Business Report Economy

Nearly half of South Africans fear they cannot survive another interest rate increase

CONSUMERS

Ashley Lechman|Published
Following the latest repo rate hike, consumers are warning they have little room left to absorb further financial shocks as food, electricity and debt costs continue to rise.

Following the latest repo rate hike, consumers are warning they have little room left to absorb further financial shocks as food, electricity and debt costs continue to rise.

Image: Pexels

Nearly half of South African consumers believe they would struggle financially if interest rates increase again, highlighting growing concerns about household affordability after the latest rate hike.

A new consumer survey conducted by Debt Rescue in June 2026 found that 48.5% of respondents would experience severe financial pressure and do not know how they would manage if borrowing costs rise further.

The findings come shortly after the South African Reserve Bank (Sarb) increased the repo rate by 0.25 percentage points in May, bringing the repo rate to 7% and the prime lending rate to 10.5%.

The increase came amid continued pressure from rising living costs, fuel prices and higher household expenses.

Debt Rescue CEO Neil Roets said the survey highlights a deeper concern around household financial resilience.

"What is most evident is not simply that consumers are worried about higher interest rates, it is that so many respondents believe they would struggle to cope with another increase," Roets said.

"Over the past few years, households have faced repeated increases in the cost of living, from food and fuel to electricity and debt costs.

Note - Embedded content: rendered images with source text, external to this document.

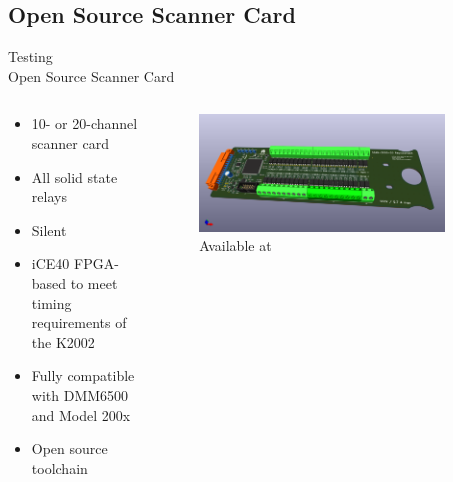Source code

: \documentclass[color={accentcolor=1b}, authorontitle=true]{tudabeamer}
\begin{document}
\subsection{Open Source Scanner Card}
\begin{frame}{Testing \\\textnormal{\small{Open Source Scanner Card}}}
    \begin{columns}[T] %
        \begin{column}{.48\textwidth}
            \begin{itemize}
                \item 10- or 20-channel scanner card
                \item All solid state relays
                \item Silent
                \item iCE40 FPGA-based to meet timing requirements of the K2002
                \item Fully compatible with DMM6500 and Model 200x
                \item Open source toolchain
            \end{itemize}

        \end{column}
        \hfill
        \begin{column}{.48\textwidth}
            \begin{figure}[h]
                \includegraphics[width=0.9\textwidth]{images/scanner_card.png}
                \caption{Available at \cite{scan2000}}
            \end{figure}
        \end{column}
    \end{columns}
\end{frame}
\end{document}
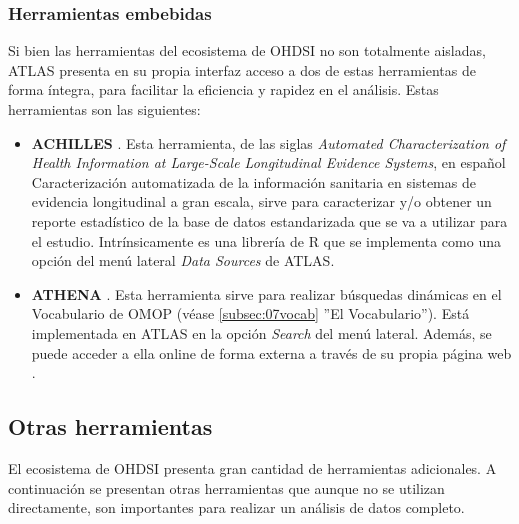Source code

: \subsubsection{Herramientas embebidas}

Si bien las herramientas del ecosistema de OHDSI no son totalmente aisladas, ATLAS presenta en su propia interfaz acceso a dos de estas herramientas de forma íntegra, para facilitar la eficiencia y rapidez en el análisis. Estas herramientas son las siguientes:

\begin{itemize}

    \item \textbf{ACHILLES} \parencite{githubACHILLES}. Esta herramienta, de las siglas \textit{Automated Characterization of Health Information at Large-Scale Longitudinal Evidence Systems}, en español Caracterización automatizada de la información sanitaria en sistemas de evidencia longitudinal a gran escala, sirve para caracterizar y/o obtener un reporte estadístico de la base de datos estandarizada que se va a utilizar para el estudio. Intrínsicamente es una librería de R que se implementa como una opción del menú lateral \textit{Data Sources} de ATLAS.
    \item \textbf{ATHENA} \parencite{githubATHENA}. Esta herramienta sirve para realizar búsquedas dinámicas en el Vocabulario de OMOP (véase \ref{subsec:07vocab} ''El Vocabulario''). Está implementada en ATLAS en la opción \textit{Search} del menú lateral. Además, se puede acceder a ella online de forma externa a través de su propia página web \parencite{ATHENAweb}.
    
\end{itemize}


\subsection{Otras herramientas} \label{subsec:07otrasHerramientas}

El ecosistema de OHDSI presenta gran cantidad de herramientas adicionales. A continuación se presentan otras herramientas que aunque no se utilizan directamente, son importantes para realizar un análisis de datos completo. 

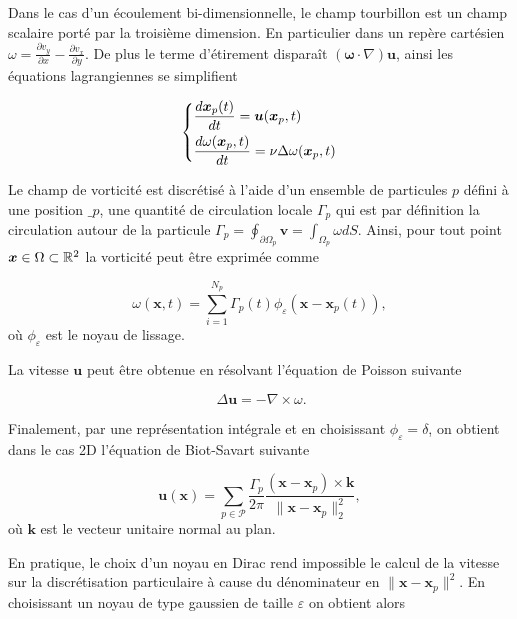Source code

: Dans le cas d'un écoulement bi-dimensionnelle, le champ tourbillon est un champ scalaire porté par la troisième dimension. En particulier dans un repère cartésien $\omega = \frac{\partial v_y}{\partial x} - \frac{\partial v_x}{\partial y}$. De plus le terme d'étirement disparaît $(\bm \omega \cdot \nabla) \bm u$, ainsi les équations lagrangiennes se simplifient

\begin{gather*}
    \left\{\begin{aligned}
         & \frac{d \bm{x}_p(t)}{dt} = \bm u(\bm{x}_p, t)                    \\
         & \frac{d\omega(\bm{x}_p, t)}{dt} = \nu \Delta \omega(\bm{x}_p, t)
    \end{aligned} \right.
\end{gather*}

Le champ de vorticité est discrétisé à l'aide d'un ensemble de particules $p$ défini à une position $\bm _p$, une quantité de circulation locale $\Gamma_p$ qui est par définition la circulation autour de la particule $\Gamma_p = \oint_{\partial \Omega_p} \bm v = \int_{\Omega_p} \omega dS$. Ainsi, pour tout point $\bm{x} \in \Omega \subset \mathbb R^2$ la vorticité peut être exprimée comme

\begin{equation*}
    \omega(\bm x, t) = \sum_{i=1}^{N_p} \Gamma_p(t) \phi_\varepsilon(\bm x - \bm x_p(t)),
\end{equation*}où $\phi_\varepsilon$ est le noyau de lissage.

La vitesse $\bm u$ peut être obtenue en résolvant l'équation de Poisson suivante

\begin{equation*}~\label{eq:poisson}
    \Delta \bm u = - \nabla \times \omega.
\end{equation*}

Finalement, par une représentation intégrale et en choisissant $\phi_\varepsilon = \delta$, on obtient dans le cas 2D l'équation de Biot-Savart suivante

\begin{equation*}
    \bm u(\bm x) = \sum_{p \in \mathcal P} \frac{\Gamma_p}{2\pi} \frac{(\bm x - \bm x_p)\times \bm k}{\|\bm x - \bm x_p\|_2^2},
\end{equation*}où $\bm k$ est le vecteur unitaire normal au plan.

En pratique, le choix d'un noyau en Dirac rend impossible le calcul de la vitesse sur la discrétisation particulaire à cause du dénominateur en ${\|\bm x - \bm x_p\|^2}$. En choisissant un noyau de type gaussien de taille $\varepsilon$ on obtient alors

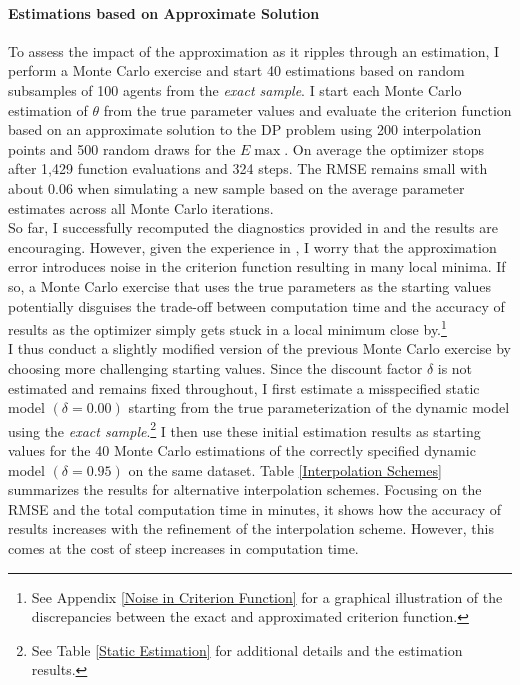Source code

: \paragraph{Estimations based on Approximate Solution}
To assess the impact of the approximation as it ripples through an estimation, I perform a Monte Carlo exercise and start 40 estimations based on random subsamples of 100 agents from the \textit{exact sample}. I start each Monte Carlo estimation of $\theta$ from the true parameter values and evaluate the criterion function based on an approximate solution to the DP problem using 200 interpolation points and 500 random draws for the $E\max$. On average the optimizer stops after 1,429 function evaluations and 324 steps. The RMSE remains small with about 0.06 when simulating a new sample based on the average parameter estimates across all Monte Carlo iterations. \\\newline
%
So far, I successfully recomputed the diagnostics provided in \citet{Keane.1994} and the results are encouraging. However, given the experience in \citet{Eisenhauer.2015b}, I worry that the approximation error introduces noise in the criterion function resulting in many local minima. If so, a Monte Carlo exercise that uses the true parameters as the starting values potentially disguises the trade-off between computation time and the accuracy of results as the optimizer simply gets stuck in a local minimum close by.\footnote{See Appendix \ref{Noise in Criterion Function} for a graphical illustration of the discrepancies between the exact and approximated criterion function.}\\\newline
%
I thus conduct a slightly modified version of the previous Monte Carlo exercise by choosing more challenging starting values. Since the discount factor $\delta$ is not estimated and remains fixed throughout, I first estimate a misspecified static model $(\delta = 0.00)$ starting from the true parameterization of the dynamic model using the \textit{exact sample}.\footnote{See Table \ref{Static Estimation} for additional details and the estimation results.} I then use these initial estimation results as starting values for the 40 Monte Carlo estimations of the correctly specified dynamic model $(\delta = 0.95)$ on the same dataset. Table \ref{Interpolation Schemes} summarizes the results for alternative interpolation schemes. Focusing on the RMSE and the total computation time in minutes, it shows how the accuracy of results increases with the refinement of the interpolation scheme. However, this comes at the cost of steep increases in computation time.

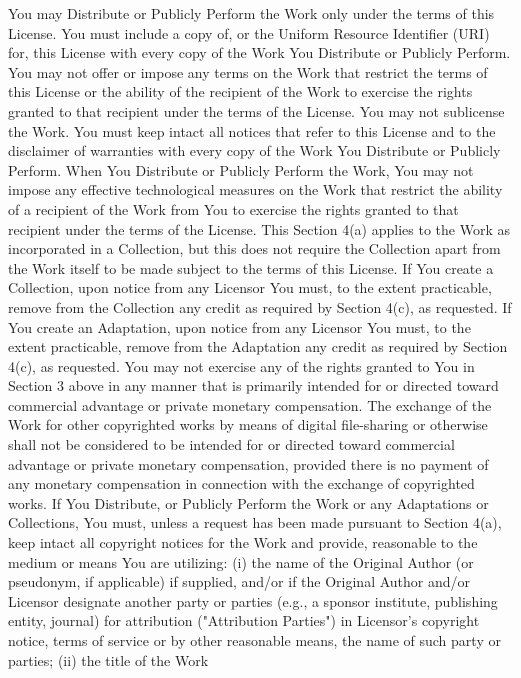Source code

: \documentclass[oneside]{book}
\begin{document}
You may Distribute or Publicly Perform the Work only under the terms of this
License. You must include a copy of, or the Uniform Resource Identifier (URI)
for, this License with every copy of the Work You Distribute or Publicly
Perform. You may not offer or impose any terms on the Work that restrict the
terms of this License or the ability of the recipient of the Work to exercise
the rights granted to that recipient under the terms of the License. You may not
sublicense the Work. You must keep intact all notices that refer to this License
and to the disclaimer of warranties with every copy of the Work You Distribute
or Publicly Perform. When You Distribute or Publicly Perform the Work, You may
not impose any effective technological measures on the Work that restrict the
ability of a recipient of the Work from You to exercise the rights granted to
that recipient under the terms of the License. This Section 4(a) applies to the
Work as incorporated in a Collection, but this does not require the Collection
apart from the Work itself to be made subject to the terms of this License. If
You create a Collection, upon notice from any Licensor You must, to the extent
practicable, remove from the Collection any credit as required by Section 4(c),
as requested. If You create an Adaptation, upon notice from any Licensor You
must, to the extent practicable, remove from the Adaptation any credit as
required by Section 4(c), as requested.  You may not exercise any of the rights
granted to You in Section 3 above in any manner that is primarily intended for
or directed toward commercial advantage or private monetary compensation. The
exchange of the Work for other copyrighted works by means of digital
file-sharing or otherwise shall not be considered to be intended for or directed
toward commercial advantage or private monetary compensation, provided there is
no payment of any monetary compensation in connection with the exchange of
copyrighted works.  If You Distribute, or Publicly Perform the Work or any
Adaptations or Collections, You must, unless a request has been made pursuant to
Section 4(a), keep intact all copyright notices for the Work and provide,
reasonable to the medium or means You are utilizing: (i) the name of the
Original Author (or pseudonym, if applicable) if supplied, and/or if the
Original Author and/or Licensor designate another party or parties (e.g., a
sponsor institute, publishing entity, journal) for attribution ("Attribution
Parties") in Licensor's copyright notice, terms of service or by other
reasonable means, the name of such party or parties; (ii) the title of the Work
\end{document}
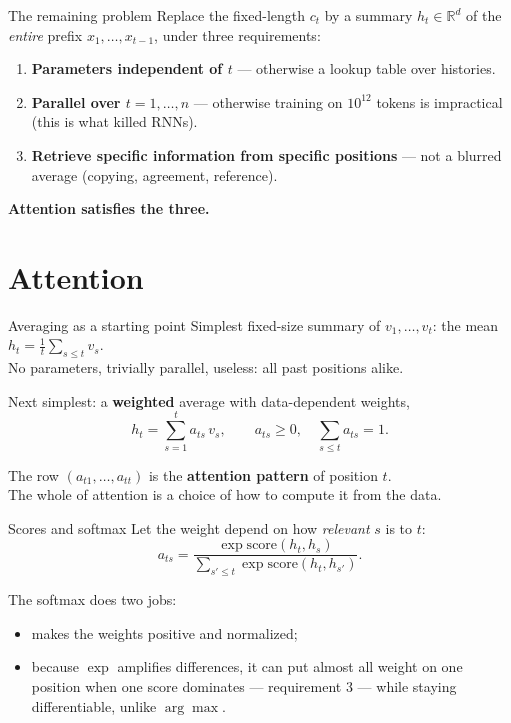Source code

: \documentclass[11pt,aspectratio=169]{beamer}
\newcommand{\R}{\mathbb{R}}
\newcommand{\dest}[1]{\textcolor{structure}{\textbf{#1}}}
\begin{document}
\begin{frame}{The remaining problem}
  Replace the fixed-length $c_t$ by a summary $h_t\in\R^d$ of the \emph{entire} prefix
  $x_1,\dots,x_{t-1}$, under three requirements:

  \vspace{0.6em}
  \begin{enumerate}
    \item \textbf{Parameters independent of $t$} --- otherwise a lookup table over histories.
    \item \textbf{Parallel over $t = 1,\dots,n$} --- otherwise training on $10^{12}$ tokens is
          impractical (this is what killed RNNs).
    \item \textbf{Retrieve specific information from specific positions} --- not a blurred
          average (copying, agreement, reference).
  \end{enumerate}

  \vspace{0.8em}
  \dest{Attention satisfies the three.}
\end{frame}

\section{Attention}

\begin{frame}{Averaging as a starting point}
  Simplest fixed-size summary of $v_1,\dots,v_t$: the mean $h_t = \frac1t\sum_{s\le t}v_s$.\\
  No parameters, trivially parallel, useless: all past positions alike.

  \vspace{0.8em}
  Next simplest: a \dest{weighted} average with data-dependent weights,
  \[
    h_t = \sum_{s=1}^{t} a_{ts}\,v_s,\qquad a_{ts}\ge 0,\quad \sum_{s\le t}a_{ts} = 1 .
  \]

  \vspace{0.6em}
  The row $(a_{t1},\dots,a_{tt})$ is the \dest{attention pattern} of position $t$.\\
  The whole of attention is a choice of how to compute it from the data.
\end{frame}

\begin{frame}{Scores and softmax}
  Let the weight depend on how \emph{relevant} $s$ is to $t$:
  \[
    a_{ts} = \frac{\exp\mathrm{score}(h_t,h_s)}{\sum_{s'\le t}\exp\mathrm{score}(h_t,h_{s'})} .
  \]

  \vspace{0.8em}
  The softmax does two jobs:
  \begin{itemize}
    \item makes the weights positive and normalized;
    \item because $\exp$ amplifies differences, it can put almost all weight on one position
          when one score dominates --- requirement 3 --- while staying differentiable,
          unlike $\arg\max$.
  \end{itemize}
\end{frame}
\end{document}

The survey suggests that many consumers may now be reaching a point where there is very little room left to absorb further financial shocks."

The survey revealed that 32.2% of respondents would need to make significant cuts to their budgets if interest rates rise again, while 77.5% expect further increases before the end of the year.

Roets said consumer expectations provide an important indication of how households are preparing for future financial pressure.

“When households anticipate future financial pressure, they typically become more cautious, reduce discretionary spending and delay major financial decisions,” he said.

The pressure is already being felt across household budgets, with 50.9% of respondents identifying food, electricity and other basic living expenses as the areas most likely to be affected by further rate increases.

Food and groceries remain the biggest affordability challenge, with 39.6% of respondents saying these costs are the hardest to manage, followed by fuel and transport at 28.6% and electricity and utilities at 19.6%.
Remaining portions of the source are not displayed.